Doug Jarvis considered this for a moment.

‘He could point it anywhere, flatten cities, if he wanted to.’

‘It would have its limits,’ Ottaway said, ‘but yes, he could use this as a weapon and it would be extremely difficult to stop him.’

‘Do you have its location?’ Ethan asked. ‘The origin of these waves?’

‘I do,’ the scientist said, ‘and it’s close to where IRIS is supposed to be running a coral-conservation area.’
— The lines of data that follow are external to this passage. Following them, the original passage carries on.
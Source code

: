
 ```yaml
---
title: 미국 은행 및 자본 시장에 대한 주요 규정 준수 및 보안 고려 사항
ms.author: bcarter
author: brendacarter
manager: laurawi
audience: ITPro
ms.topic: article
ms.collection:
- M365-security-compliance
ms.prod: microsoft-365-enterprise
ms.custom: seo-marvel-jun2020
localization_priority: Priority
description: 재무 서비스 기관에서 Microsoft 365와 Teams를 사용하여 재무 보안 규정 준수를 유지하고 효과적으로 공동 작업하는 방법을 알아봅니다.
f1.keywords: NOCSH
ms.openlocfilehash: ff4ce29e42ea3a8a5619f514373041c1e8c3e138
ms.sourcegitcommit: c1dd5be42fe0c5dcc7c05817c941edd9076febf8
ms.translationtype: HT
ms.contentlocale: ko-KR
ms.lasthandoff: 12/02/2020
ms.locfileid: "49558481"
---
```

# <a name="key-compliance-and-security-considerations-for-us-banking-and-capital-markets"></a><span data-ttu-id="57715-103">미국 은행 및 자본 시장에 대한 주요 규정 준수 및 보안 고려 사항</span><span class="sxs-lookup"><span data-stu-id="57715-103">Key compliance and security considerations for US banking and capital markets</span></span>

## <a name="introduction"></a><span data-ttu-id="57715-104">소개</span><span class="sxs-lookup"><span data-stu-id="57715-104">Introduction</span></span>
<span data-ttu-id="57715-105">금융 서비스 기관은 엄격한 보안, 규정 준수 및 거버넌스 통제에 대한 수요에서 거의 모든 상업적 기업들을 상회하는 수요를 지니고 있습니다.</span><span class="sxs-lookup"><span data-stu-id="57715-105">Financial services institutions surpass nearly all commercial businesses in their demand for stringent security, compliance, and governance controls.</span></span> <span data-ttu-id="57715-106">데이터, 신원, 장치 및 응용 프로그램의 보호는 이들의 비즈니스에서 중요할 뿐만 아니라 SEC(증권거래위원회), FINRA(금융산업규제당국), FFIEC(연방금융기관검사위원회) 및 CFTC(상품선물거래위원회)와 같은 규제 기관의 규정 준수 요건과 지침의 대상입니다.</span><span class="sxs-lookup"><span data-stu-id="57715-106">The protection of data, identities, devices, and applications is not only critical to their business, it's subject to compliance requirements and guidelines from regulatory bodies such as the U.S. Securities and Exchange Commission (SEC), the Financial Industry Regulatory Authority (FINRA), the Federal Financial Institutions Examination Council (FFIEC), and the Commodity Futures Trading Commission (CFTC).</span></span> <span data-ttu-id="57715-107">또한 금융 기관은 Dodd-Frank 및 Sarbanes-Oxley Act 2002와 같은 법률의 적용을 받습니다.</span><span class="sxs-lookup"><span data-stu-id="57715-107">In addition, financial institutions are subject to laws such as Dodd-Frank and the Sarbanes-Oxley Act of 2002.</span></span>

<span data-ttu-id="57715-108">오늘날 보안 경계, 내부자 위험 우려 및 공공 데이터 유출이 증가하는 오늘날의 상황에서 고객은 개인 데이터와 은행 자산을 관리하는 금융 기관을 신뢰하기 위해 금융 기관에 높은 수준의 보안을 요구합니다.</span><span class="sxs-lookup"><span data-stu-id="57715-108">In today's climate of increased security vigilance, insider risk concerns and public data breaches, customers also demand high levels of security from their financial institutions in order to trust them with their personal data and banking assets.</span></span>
Ethan felt a vengeful grin spread across his features as he turned to Doug.

‘Great. Send in the Navy and flatten that damned place. If we can’t use this as proof to convict him of his crimes, let’s just remove the bastard from play.’

Jarvis was already nodding and reaching for a nearby phone when Ottaway shook his head.

‘I wouldn’t do that if I were you.’

‘Why not?’ Ethan asked. ‘The man’s a menace, he needs to be dealt with.’

‘I agree, believe me,’ the scientist said. ‘But he’s got a black hole down there, suspended in a delicate balance. You drop a bomb or something on it and one of two
possible things will happen, neither of which is good.’

‘Okay,’ Ethan said as Jarvis lowered the phone from his ear. ‘Spill it.’

‘The black hole becomes exposed to its surroundings and begins dragging material into its singularity and doesn’t stop until our entire planet has been consumed.’ Ottaway
looked at Ethan. ‘Once you get too close to a black hole’s event horizon, too deep inside the gravity well, nothing can escape, not even light.’

‘Maybe option two?’ Jarvis suggested.

‘The black hole is small enough that when it destabilizes it explodes in a violent burst of gamma rays, releasing its energy into the surrounding area. There’ll be a serious bang and
a lot of seabed will find itself with a half-life of twenty thousand years, but essentially the black hole decays instantaneously. If this facility is deep enough underwater, the majority of the
blast might be contained.’

Ethan digested what he had been told sufficiently to figure out a question.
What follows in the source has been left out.